■ **Task directions**: Your job is to set down the stretch of entries that opens with the line containing "- async await vs promises" and closes with the line containing "- if a promise". Keep both end lines, copy each exactly, and add nothing.

■ **Plain-text document sources**:
*-*-*
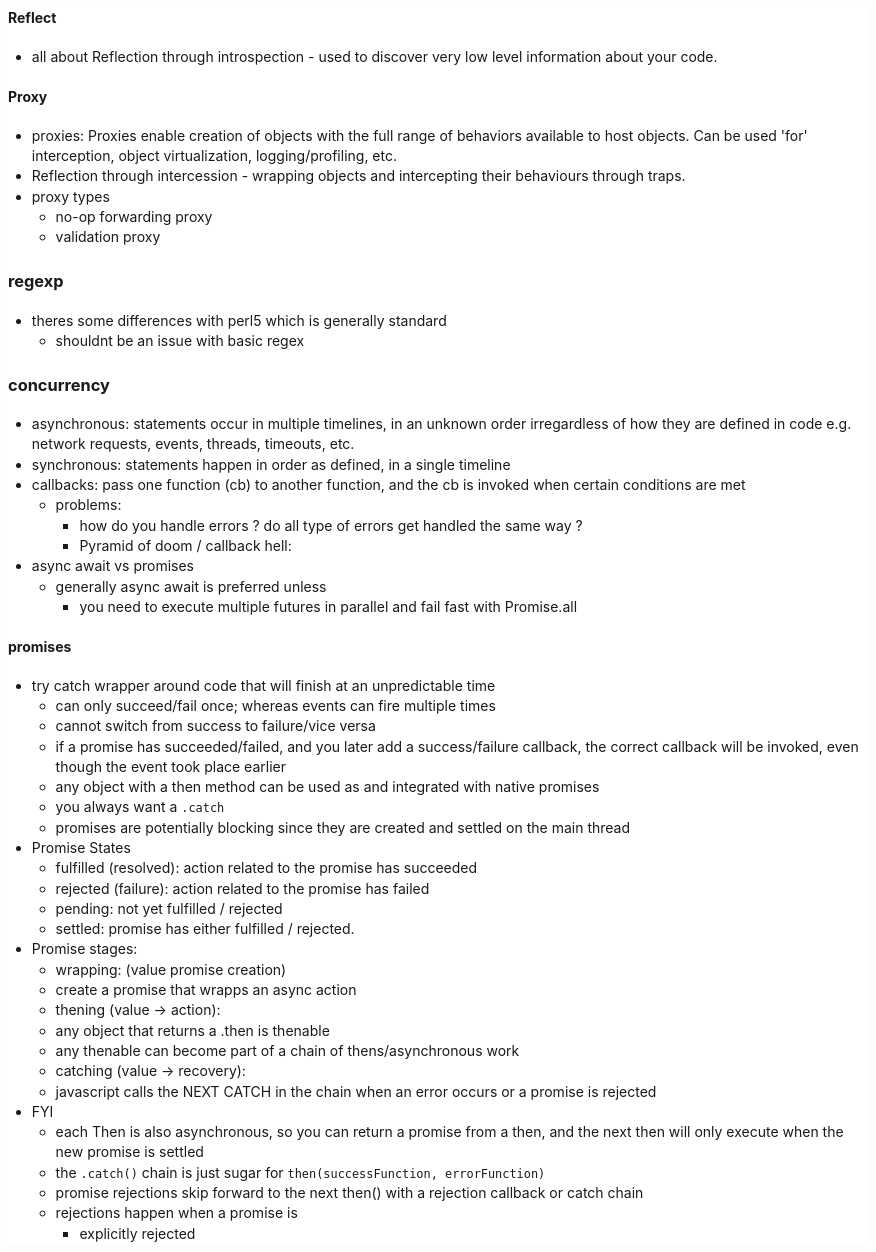#### Reflect

- all about Reflection through introspection - used to discover very low level information about your code.

#### Proxy

- proxies: Proxies enable creation of objects with the full range of behaviors available to host objects. Can be used 'for' interception, object virtualization, logging/profiling, etc.
- Reflection through intercession - wrapping objects and intercepting their behaviours through traps.
- proxy types
  - no-op forwarding proxy
  - validation proxy

### regexp

- theres some differences with perl5 which is generally standard
  - shouldnt be an issue with basic regex

### concurrency

- asynchronous: statements occur in multiple timelines, in an unknown order irregardless of how they are defined in code
  e.g. network requests, events, threads, timeouts, etc.
- synchronous: statements happen in order as defined, in a single timeline
- callbacks: pass one function (cb) to another function, and the cb is invoked when certain conditions are met
  - problems:
    - how do you handle errors ? do all type of errors get handled the same way ?
    - Pyramid of doom / callback hell:
- async await vs promises
  - generally async await is preferred unless
    - you need to execute multiple futures in parallel and fail fast with Promise.all

#### promises

- try catch wrapper around code that will finish at an unpredictable time
  - can only succeed/fail once; whereas events can fire multiple times
  - cannot switch from success to failure/vice versa
  - if a promise has succeeded/failed, and you later add a success/failure callback, the correct callback will be invoked, even though the event took place earlier
  - any object with a then method can be used as and integrated with native promises
  - you always want a `.catch`
  - promises are potentially blocking since they are created and settled on the main thread
- Promise States
  - fulfilled (resolved): action related to the promise has succeeded
  - rejected (failure): action related to the promise has failed
  - pending: not yet fulfilled / rejected
  - settled: promise has either fulfilled / rejected.
- Promise stages:
  - wrapping: (value promise creation)
  - create a promise that wrapps an async action
  - thening (value -> action):
  - any object that returns a .then is thenable
  - any thenable can become part of a chain of thens/asynchronous work
  - catching (value -> recovery):
  - javascript calls the NEXT CATCH in the chain when an error occurs or a promise is rejected
- FYI
  - each Then is also asynchronous, so you can return a promise from a then, and the next then will only execute when the new promise is settled
  - the `.catch()` chain is just sugar for `then(successFunction, errorFunction)`
  - promise rejections skip forward to the next then() with a rejection callback or catch chain
  - rejections happen when a promise is
    - explicitly rejected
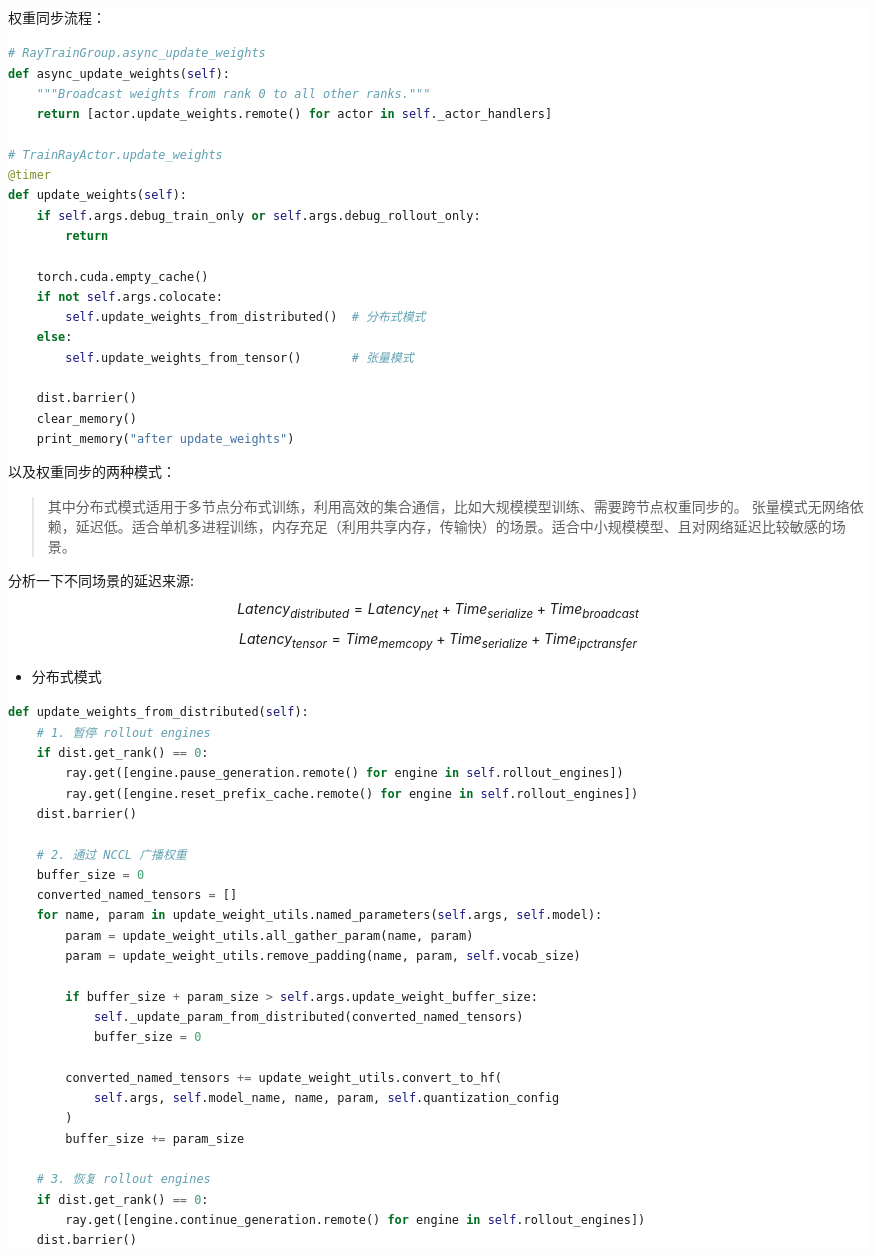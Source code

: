 权重同步流程：
```python
# RayTrainGroup.async_update_weights
def async_update_weights(self):
    """Broadcast weights from rank 0 to all other ranks."""
    return [actor.update_weights.remote() for actor in self._actor_handlers]

# TrainRayActor.update_weights
@timer
def update_weights(self):
    if self.args.debug_train_only or self.args.debug_rollout_only:
        return

    torch.cuda.empty_cache()
    if not self.args.colocate:
        self.update_weights_from_distributed()  # 分布式模式
    else:
        self.update_weights_from_tensor()       # 张量模式
    
    dist.barrier()
    clear_memory()
    print_memory("after update_weights")
```

以及权重同步的两种模式：
> 其中分布式模式适用于多节点分布式训练，利用高效的集合通信，比如大规模模型训练、需要跨节点权重同步的。
> 张量模式无网络依赖，延迟低。适合单机多进程训练，内存充足（利用共享内存，传输快）的场景。适合中小规模模型、且对网络延迟比较敏感的场景。

分析一下不同场景的延迟来源:
$$Latency_{distributed} = Latency_{net} + Time_{serialize} + Time_{broadcast}$$
$$Latency_{tensor} = Time_{memcopy} + Time_{serialize} + Time_{ipctransfer}$$

- 分布式模式
```python
def update_weights_from_distributed(self):
    # 1. 暂停 rollout engines
    if dist.get_rank() == 0:
        ray.get([engine.pause_generation.remote() for engine in self.rollout_engines])
        ray.get([engine.reset_prefix_cache.remote() for engine in self.rollout_engines])
    dist.barrier()

    # 2. 通过 NCCL 广播权重
    buffer_size = 0
    converted_named_tensors = []
    for name, param in update_weight_utils.named_parameters(self.args, self.model):
        param = update_weight_utils.all_gather_param(name, param)
        param = update_weight_utils.remove_padding(name, param, self.vocab_size)
        
        if buffer_size + param_size > self.args.update_weight_buffer_size:
            self._update_param_from_distributed(converted_named_tensors)
            buffer_size = 0
        
        converted_named_tensors += update_weight_utils.convert_to_hf(
            self.args, self.model_name, name, param, self.quantization_config
        )
        buffer_size += param_size

    # 3. 恢复 rollout engines
    if dist.get_rank() == 0:
        ray.get([engine.continue_generation.remote() for engine in self.rollout_engines])
    dist.barrier()
```
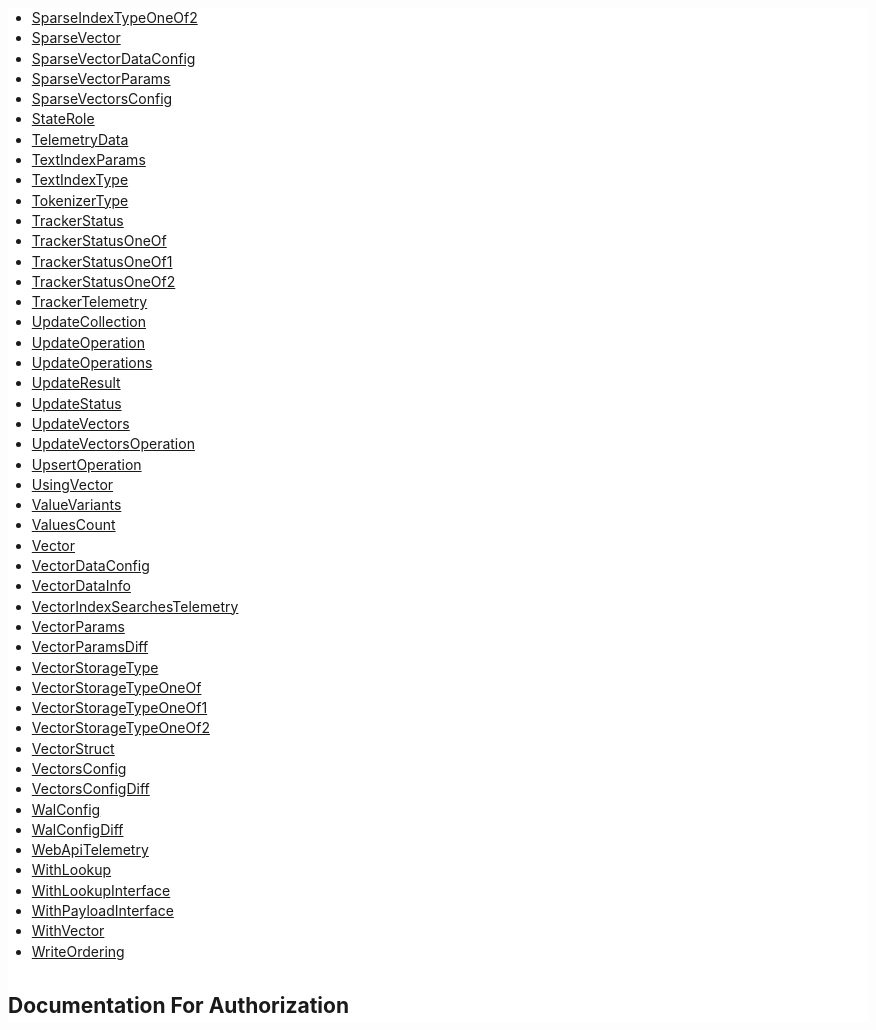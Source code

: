  - [SparseIndexTypeOneOf2](docs/SparseIndexTypeOneOf2.md)
 - [SparseVector](docs/SparseVector.md)
 - [SparseVectorDataConfig](docs/SparseVectorDataConfig.md)
 - [SparseVectorParams](docs/SparseVectorParams.md)
 - [SparseVectorsConfig](docs/SparseVectorsConfig.md)
 - [StateRole](docs/StateRole.md)
 - [TelemetryData](docs/TelemetryData.md)
 - [TextIndexParams](docs/TextIndexParams.md)
 - [TextIndexType](docs/TextIndexType.md)
 - [TokenizerType](docs/TokenizerType.md)
 - [TrackerStatus](docs/TrackerStatus.md)
 - [TrackerStatusOneOf](docs/TrackerStatusOneOf.md)
 - [TrackerStatusOneOf1](docs/TrackerStatusOneOf1.md)
 - [TrackerStatusOneOf2](docs/TrackerStatusOneOf2.md)
 - [TrackerTelemetry](docs/TrackerTelemetry.md)
 - [UpdateCollection](docs/UpdateCollection.md)
 - [UpdateOperation](docs/UpdateOperation.md)
 - [UpdateOperations](docs/UpdateOperations.md)
 - [UpdateResult](docs/UpdateResult.md)
 - [UpdateStatus](docs/UpdateStatus.md)
 - [UpdateVectors](docs/UpdateVectors.md)
 - [UpdateVectorsOperation](docs/UpdateVectorsOperation.md)
 - [UpsertOperation](docs/UpsertOperation.md)
 - [UsingVector](docs/UsingVector.md)
 - [ValueVariants](docs/ValueVariants.md)
 - [ValuesCount](docs/ValuesCount.md)
 - [Vector](docs/Vector.md)
 - [VectorDataConfig](docs/VectorDataConfig.md)
 - [VectorDataInfo](docs/VectorDataInfo.md)
 - [VectorIndexSearchesTelemetry](docs/VectorIndexSearchesTelemetry.md)
 - [VectorParams](docs/VectorParams.md)
 - [VectorParamsDiff](docs/VectorParamsDiff.md)
 - [VectorStorageType](docs/VectorStorageType.md)
 - [VectorStorageTypeOneOf](docs/VectorStorageTypeOneOf.md)
 - [VectorStorageTypeOneOf1](docs/VectorStorageTypeOneOf1.md)
 - [VectorStorageTypeOneOf2](docs/VectorStorageTypeOneOf2.md)
 - [VectorStruct](docs/VectorStruct.md)
 - [VectorsConfig](docs/VectorsConfig.md)
 - [VectorsConfigDiff](docs/VectorsConfigDiff.md)
 - [WalConfig](docs/WalConfig.md)
 - [WalConfigDiff](docs/WalConfigDiff.md)
 - [WebApiTelemetry](docs/WebApiTelemetry.md)
 - [WithLookup](docs/WithLookup.md)
 - [WithLookupInterface](docs/WithLookupInterface.md)
 - [WithPayloadInterface](docs/WithPayloadInterface.md)
 - [WithVector](docs/WithVector.md)
 - [WriteOrdering](docs/WriteOrdering.md)


## Documentation For Authorization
*-*-*
■ **Reply to the exercise**:
- async await vs promises
  - generally async await is preferred unless
    - you need to execute multiple futures in parallel and fail fast with Promise.all

#### promises

- try catch wrapper around code that will finish at an unpredictable time
  - can only succeed/fail once; whereas events can fire multiple times
  - cannot switch from success to failure/vice versa
  - if a promise has succeeded/failed, and you later add a success/failure callback, the correct callback will be invoked, even though the event took place earlier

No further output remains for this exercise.